Requirement: From the listing below, copy each line where "layout" occurs.

-- Opening Marker --

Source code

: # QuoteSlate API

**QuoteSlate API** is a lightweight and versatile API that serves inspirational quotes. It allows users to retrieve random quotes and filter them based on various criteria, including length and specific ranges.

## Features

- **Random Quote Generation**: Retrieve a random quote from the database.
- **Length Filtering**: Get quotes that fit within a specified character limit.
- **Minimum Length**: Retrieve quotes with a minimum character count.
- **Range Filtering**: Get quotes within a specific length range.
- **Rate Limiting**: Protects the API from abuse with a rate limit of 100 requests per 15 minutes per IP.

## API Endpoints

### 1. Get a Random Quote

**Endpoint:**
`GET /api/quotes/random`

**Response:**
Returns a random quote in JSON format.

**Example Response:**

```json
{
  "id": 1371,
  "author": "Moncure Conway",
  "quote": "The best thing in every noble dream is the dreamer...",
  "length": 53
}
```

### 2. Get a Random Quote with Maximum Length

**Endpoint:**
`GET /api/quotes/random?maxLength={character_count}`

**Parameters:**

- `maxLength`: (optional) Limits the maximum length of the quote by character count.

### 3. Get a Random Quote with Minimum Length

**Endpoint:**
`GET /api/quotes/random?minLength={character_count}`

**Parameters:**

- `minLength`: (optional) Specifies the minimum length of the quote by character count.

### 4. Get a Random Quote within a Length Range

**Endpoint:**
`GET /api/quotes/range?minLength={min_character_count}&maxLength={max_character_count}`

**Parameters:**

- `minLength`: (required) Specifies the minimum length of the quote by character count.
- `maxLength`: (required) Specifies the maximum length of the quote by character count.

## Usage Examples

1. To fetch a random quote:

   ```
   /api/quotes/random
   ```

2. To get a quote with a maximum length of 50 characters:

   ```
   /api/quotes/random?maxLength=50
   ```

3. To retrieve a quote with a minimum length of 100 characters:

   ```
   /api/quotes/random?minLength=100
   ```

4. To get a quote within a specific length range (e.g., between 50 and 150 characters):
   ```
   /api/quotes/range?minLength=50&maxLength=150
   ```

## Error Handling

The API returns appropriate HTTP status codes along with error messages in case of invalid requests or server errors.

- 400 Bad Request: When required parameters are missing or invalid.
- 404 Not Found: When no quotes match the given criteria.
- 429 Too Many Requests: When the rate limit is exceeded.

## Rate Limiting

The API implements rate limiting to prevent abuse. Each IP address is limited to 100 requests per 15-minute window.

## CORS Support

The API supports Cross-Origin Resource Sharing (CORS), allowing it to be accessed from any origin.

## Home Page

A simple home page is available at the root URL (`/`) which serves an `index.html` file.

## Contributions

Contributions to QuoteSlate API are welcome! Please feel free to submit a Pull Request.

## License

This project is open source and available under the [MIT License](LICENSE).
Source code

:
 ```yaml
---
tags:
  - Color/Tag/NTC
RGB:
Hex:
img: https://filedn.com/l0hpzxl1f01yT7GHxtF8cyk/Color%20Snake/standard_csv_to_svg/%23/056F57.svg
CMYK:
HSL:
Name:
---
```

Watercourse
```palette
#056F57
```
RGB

-- Closing Marker --
-- Opening Marker --

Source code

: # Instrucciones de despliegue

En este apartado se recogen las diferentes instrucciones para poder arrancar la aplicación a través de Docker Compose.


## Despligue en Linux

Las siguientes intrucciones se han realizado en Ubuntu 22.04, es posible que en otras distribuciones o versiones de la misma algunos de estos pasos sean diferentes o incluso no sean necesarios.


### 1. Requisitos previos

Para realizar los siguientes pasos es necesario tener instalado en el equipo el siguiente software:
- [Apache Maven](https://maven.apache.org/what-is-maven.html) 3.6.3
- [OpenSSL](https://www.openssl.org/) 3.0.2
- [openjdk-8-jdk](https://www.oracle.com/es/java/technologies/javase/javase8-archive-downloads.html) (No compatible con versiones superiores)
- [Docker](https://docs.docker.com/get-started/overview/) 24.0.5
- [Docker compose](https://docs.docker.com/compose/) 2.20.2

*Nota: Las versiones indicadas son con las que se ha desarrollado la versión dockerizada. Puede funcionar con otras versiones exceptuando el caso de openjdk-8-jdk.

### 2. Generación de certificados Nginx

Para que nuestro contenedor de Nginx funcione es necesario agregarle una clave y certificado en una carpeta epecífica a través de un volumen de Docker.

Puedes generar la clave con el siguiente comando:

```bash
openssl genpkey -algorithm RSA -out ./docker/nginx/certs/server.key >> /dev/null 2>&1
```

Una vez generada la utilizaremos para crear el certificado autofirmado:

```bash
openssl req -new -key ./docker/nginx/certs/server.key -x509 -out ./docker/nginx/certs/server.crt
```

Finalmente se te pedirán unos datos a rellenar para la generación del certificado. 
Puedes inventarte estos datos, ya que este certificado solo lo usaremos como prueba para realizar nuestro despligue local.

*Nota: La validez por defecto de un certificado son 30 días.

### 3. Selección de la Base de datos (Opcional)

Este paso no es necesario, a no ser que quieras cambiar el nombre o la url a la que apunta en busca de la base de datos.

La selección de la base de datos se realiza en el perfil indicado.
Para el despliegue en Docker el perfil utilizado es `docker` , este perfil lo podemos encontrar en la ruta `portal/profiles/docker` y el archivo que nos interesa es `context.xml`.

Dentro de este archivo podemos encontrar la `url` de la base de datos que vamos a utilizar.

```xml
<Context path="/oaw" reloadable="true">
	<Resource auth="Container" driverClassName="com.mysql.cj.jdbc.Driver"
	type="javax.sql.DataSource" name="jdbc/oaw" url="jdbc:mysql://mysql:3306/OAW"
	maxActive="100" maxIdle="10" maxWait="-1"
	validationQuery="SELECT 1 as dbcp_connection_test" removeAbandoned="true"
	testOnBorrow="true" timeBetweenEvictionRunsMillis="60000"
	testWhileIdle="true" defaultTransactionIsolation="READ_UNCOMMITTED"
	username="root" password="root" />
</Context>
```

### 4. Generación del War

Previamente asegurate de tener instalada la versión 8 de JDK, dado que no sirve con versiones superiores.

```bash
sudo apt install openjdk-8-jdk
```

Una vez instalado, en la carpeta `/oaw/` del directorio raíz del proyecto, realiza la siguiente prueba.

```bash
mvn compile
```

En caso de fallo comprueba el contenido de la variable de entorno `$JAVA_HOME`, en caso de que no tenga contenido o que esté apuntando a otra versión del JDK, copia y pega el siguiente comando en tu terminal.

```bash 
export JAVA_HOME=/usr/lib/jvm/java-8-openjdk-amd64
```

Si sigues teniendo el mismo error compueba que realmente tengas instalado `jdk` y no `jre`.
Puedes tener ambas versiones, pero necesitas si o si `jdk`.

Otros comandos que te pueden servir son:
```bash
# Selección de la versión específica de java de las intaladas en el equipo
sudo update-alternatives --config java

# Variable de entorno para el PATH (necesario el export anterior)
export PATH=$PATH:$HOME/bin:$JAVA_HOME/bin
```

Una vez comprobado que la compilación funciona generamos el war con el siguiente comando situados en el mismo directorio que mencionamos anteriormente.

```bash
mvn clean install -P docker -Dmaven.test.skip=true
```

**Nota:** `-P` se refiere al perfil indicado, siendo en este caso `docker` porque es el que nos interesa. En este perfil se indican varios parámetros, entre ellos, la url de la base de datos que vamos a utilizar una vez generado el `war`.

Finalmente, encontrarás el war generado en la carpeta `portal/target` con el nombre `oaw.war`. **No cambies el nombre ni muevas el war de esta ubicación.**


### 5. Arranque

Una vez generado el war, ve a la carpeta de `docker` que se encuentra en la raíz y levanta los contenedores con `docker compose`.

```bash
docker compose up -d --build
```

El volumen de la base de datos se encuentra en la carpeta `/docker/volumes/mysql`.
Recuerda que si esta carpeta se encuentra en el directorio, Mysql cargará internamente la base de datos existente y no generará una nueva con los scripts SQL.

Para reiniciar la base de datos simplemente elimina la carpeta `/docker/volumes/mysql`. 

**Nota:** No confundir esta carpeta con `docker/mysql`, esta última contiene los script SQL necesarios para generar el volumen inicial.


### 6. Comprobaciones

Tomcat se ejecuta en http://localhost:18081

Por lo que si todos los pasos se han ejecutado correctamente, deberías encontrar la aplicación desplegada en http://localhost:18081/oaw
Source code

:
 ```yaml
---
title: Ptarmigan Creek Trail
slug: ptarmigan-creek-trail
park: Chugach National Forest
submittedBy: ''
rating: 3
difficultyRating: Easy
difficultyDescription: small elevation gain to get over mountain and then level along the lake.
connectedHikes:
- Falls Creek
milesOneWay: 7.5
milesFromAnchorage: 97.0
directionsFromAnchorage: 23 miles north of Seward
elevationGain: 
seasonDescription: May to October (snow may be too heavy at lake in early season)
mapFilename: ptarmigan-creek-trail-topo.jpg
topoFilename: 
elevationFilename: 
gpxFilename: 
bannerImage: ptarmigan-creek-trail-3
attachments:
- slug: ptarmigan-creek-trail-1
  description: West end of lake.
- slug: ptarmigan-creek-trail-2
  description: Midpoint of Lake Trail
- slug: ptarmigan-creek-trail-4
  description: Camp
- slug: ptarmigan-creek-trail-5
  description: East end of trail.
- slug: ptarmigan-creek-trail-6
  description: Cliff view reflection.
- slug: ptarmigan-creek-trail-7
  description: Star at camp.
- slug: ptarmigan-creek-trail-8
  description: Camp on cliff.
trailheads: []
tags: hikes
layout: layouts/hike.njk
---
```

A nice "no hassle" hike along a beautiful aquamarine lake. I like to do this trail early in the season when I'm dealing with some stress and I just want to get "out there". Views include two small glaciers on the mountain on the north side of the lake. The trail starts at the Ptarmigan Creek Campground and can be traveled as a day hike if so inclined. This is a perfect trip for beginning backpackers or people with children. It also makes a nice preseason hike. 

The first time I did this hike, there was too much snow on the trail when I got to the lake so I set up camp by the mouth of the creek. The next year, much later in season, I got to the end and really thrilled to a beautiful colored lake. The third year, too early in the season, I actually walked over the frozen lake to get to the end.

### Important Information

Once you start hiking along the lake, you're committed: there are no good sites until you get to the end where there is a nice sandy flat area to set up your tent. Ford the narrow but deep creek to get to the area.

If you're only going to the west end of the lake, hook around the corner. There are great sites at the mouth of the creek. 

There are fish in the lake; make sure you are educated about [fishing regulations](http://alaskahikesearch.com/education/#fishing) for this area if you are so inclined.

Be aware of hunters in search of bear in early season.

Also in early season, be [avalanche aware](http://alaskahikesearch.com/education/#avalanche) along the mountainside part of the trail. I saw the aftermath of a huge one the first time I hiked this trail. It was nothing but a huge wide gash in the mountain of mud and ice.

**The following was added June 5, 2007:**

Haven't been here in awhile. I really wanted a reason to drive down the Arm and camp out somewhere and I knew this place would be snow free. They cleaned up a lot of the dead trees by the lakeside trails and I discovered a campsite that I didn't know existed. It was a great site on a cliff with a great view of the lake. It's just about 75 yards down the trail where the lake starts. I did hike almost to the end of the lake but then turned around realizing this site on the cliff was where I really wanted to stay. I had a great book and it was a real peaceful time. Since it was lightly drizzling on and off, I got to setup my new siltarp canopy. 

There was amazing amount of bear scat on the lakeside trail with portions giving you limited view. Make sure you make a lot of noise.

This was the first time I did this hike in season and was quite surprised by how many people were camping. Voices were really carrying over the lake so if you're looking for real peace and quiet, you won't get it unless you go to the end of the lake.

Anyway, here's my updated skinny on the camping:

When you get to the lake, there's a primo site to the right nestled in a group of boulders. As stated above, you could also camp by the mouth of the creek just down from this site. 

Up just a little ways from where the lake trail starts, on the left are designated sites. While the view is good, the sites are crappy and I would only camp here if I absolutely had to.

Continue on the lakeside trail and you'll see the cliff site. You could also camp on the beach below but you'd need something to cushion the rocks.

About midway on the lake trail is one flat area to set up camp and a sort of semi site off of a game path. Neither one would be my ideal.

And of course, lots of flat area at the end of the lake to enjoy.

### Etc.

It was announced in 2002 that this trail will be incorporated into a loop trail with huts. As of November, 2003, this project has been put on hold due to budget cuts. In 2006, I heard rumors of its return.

-- Closing Marker --
-- Opening Marker --

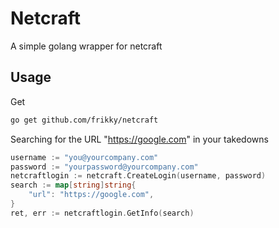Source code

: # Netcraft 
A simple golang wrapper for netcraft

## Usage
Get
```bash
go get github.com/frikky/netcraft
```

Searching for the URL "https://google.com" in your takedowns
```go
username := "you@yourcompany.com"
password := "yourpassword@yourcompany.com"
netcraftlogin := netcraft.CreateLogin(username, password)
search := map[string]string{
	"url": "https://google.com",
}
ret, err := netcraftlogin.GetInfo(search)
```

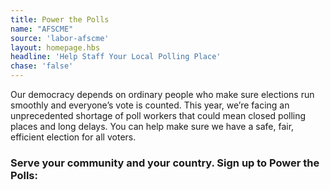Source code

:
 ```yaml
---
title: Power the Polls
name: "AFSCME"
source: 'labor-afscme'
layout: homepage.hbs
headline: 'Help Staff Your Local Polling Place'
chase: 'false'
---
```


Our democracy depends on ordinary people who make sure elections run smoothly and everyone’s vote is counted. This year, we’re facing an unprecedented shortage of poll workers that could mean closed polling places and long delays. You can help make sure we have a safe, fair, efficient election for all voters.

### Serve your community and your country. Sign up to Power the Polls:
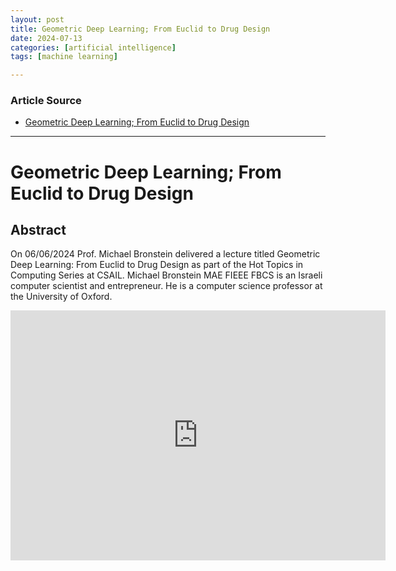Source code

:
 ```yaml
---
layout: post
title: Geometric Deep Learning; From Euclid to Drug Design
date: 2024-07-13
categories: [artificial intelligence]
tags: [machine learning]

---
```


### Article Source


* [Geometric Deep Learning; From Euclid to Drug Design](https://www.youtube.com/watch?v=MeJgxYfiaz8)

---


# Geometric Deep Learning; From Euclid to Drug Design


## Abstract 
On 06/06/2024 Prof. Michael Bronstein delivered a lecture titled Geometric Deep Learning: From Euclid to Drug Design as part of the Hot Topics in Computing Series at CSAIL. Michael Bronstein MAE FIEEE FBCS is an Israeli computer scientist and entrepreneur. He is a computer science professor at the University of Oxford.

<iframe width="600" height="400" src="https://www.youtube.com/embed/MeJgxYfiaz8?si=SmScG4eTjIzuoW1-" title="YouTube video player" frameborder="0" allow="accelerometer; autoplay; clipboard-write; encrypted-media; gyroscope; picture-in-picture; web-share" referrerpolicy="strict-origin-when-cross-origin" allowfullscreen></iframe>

-- Closing Marker --

Written response:
layout: layouts/hike.njk
layout: homepage.hbs
layout: post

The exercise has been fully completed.